> TASK GOAL
Set the records down again in full, with every word kept.

> Source records
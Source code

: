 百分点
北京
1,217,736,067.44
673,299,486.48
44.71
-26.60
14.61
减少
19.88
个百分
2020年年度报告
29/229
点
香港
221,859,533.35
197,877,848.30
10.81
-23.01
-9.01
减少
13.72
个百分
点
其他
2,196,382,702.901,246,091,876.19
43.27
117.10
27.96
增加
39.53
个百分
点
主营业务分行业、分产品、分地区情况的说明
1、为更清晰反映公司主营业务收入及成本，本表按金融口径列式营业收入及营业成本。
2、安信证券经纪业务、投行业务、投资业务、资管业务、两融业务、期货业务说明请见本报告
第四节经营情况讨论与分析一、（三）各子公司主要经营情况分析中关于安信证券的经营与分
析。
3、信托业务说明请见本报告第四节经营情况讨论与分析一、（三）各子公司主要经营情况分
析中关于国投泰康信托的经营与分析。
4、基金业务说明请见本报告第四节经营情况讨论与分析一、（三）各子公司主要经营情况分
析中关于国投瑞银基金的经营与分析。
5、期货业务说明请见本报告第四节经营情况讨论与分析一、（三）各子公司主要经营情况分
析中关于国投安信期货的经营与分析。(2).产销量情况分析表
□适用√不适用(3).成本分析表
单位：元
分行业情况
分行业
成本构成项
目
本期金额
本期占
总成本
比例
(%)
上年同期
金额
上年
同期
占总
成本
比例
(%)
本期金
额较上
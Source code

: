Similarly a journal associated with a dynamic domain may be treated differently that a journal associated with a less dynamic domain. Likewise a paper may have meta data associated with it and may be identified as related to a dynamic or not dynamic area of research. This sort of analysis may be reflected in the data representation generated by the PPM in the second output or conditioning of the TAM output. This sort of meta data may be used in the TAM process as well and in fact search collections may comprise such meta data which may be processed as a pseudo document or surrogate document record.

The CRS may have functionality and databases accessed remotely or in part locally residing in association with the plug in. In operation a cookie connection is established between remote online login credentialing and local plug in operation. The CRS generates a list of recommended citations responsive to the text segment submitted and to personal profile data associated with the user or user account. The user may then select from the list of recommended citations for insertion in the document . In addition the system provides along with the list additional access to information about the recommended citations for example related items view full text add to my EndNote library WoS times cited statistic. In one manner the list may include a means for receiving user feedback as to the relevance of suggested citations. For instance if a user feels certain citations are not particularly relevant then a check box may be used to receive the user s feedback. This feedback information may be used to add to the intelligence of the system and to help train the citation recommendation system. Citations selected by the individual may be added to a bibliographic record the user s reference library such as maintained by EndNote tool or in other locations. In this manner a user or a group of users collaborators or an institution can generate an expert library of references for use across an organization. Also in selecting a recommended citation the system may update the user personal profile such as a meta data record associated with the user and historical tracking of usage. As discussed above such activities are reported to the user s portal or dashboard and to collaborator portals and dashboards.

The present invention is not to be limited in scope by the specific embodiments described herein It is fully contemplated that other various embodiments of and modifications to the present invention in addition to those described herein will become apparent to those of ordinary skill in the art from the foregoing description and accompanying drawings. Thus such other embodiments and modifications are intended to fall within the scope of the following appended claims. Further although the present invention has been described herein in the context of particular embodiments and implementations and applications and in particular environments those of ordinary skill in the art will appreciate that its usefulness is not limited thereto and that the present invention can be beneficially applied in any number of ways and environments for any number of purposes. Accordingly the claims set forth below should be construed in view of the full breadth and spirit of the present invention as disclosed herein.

> OUTPUT BELOW
Source code

: 百分点
北京
1,217,736,067.44
673,299,486.48
44.71
-26.60
14.61
减少
19.88
个百分
2020年年度报告
29/229
点
香港
221,859,533.35
197,877,848.30
10.81
-23.01
-9.01
减少
13.72
个百分
点
其他
2,196,382,702.901,246,091,876.19
43.27
117.10
27.96
增加
39.53
个百分
点
主营业务分行业、分产品、分地区情况的说明
1、为更清晰反映公司主营业务收入及成本，本表按金融口径列式营业收入及营业成本。
2、安信证券经纪业务、投行业务、投资业务、资管业务、两融业务、期货业务说明请见本报告
第四节经营情况讨论与分析一、（三）各子公司主要经营情况分析中关于安信证券的经营与分
析。
3、信托业务说明请见本报告第四节经营情况讨论与分析一、（三）各子公司主要经营情况分
析中关于国投泰康信托的经营与分析。
4、基金业务说明请见本报告第四节经营情况讨论与分析一、（三）各子公司主要经营情况分
析中关于国投瑞银基金的经营与分析。
5、期货业务说明请见本报告第四节经营情况讨论与分析一、（三）各子公司主要经营情况分
析中关于国投安信期货的经营与分析。(2).产销量情况分析表
□适用√不适用(3).成本分析表
单位：元
分行业情况
分行业
成本构成项
目
本期金额
本期占
总成本
比例
(%)
上年同期
金额
上年
同期
占总
成本
比例
(%)
本期金
额较上
Source code

:Similarly a journal associated with a dynamic domain may be treated differently that a journal associated with a less dynamic domain. Likewise a paper may have meta data associated with it and may be identified as related to a dynamic or not dynamic area of research. This sort of analysis may be reflected in the data representation generated by the PPM in the second output or conditioning of the TAM output. This sort of meta data may be used in the TAM process as well and in fact search collections may comprise such meta data which may be processed as a pseudo document or surrogate document record.

The CRS may have functionality and databases accessed remotely or in part locally residing in association with the plug in. In operation a cookie connection is established between remote online login credentialing and local plug in operation. The CRS generates a list of recommended citations responsive to the text segment submitted and to personal profile data associated with the user or user account. The user may then select from the list of recommended citations for insertion in the document . In addition the system provides along with the list additional access to information about the recommended citations for example related items view full text add to my EndNote library WoS times cited statistic. In one manner the list may include a means for receiving user feedback as to the relevance of suggested citations. For instance if a user feels certain citations are not particularly relevant then a check box may be used to receive the user s feedback. This feedback information may be used to add to the intelligence of the system and to help train the citation recommendation system. Citations selected by the individual may be added to a bibliographic record the user s reference library such as maintained by EndNote tool or in other locations. In this manner a user or a group of users collaborators or an institution can generate an expert library of references for use across an organization. Also in selecting a recommended citation the system may update the user personal profile such as a meta data record associated with the user and historical tracking of usage. As discussed above such activities are reported to the user s portal or dashboard and to collaborator portals and dashboards.

The present invention is not to be limited in scope by the specific embodiments described herein It is fully contemplated that other various embodiments of and modifications to the present invention in addition to those described herein will become apparent to those of ordinary skill in the art from the foregoing description and accompanying drawings. Thus such other embodiments and modifications are intended to fall within the scope of the following appended claims. Further although the present invention has been described herein in the context of particular embodiments and implementations and applications and in particular environments those of ordinary skill in the art will appreciate that its usefulness is not limited thereto and that the present invention can be beneficially applied in any number of ways and environments for any number of purposes. Accordingly the claims set forth below should be construed in view of the full breadth and spirit of the present invention as disclosed herein.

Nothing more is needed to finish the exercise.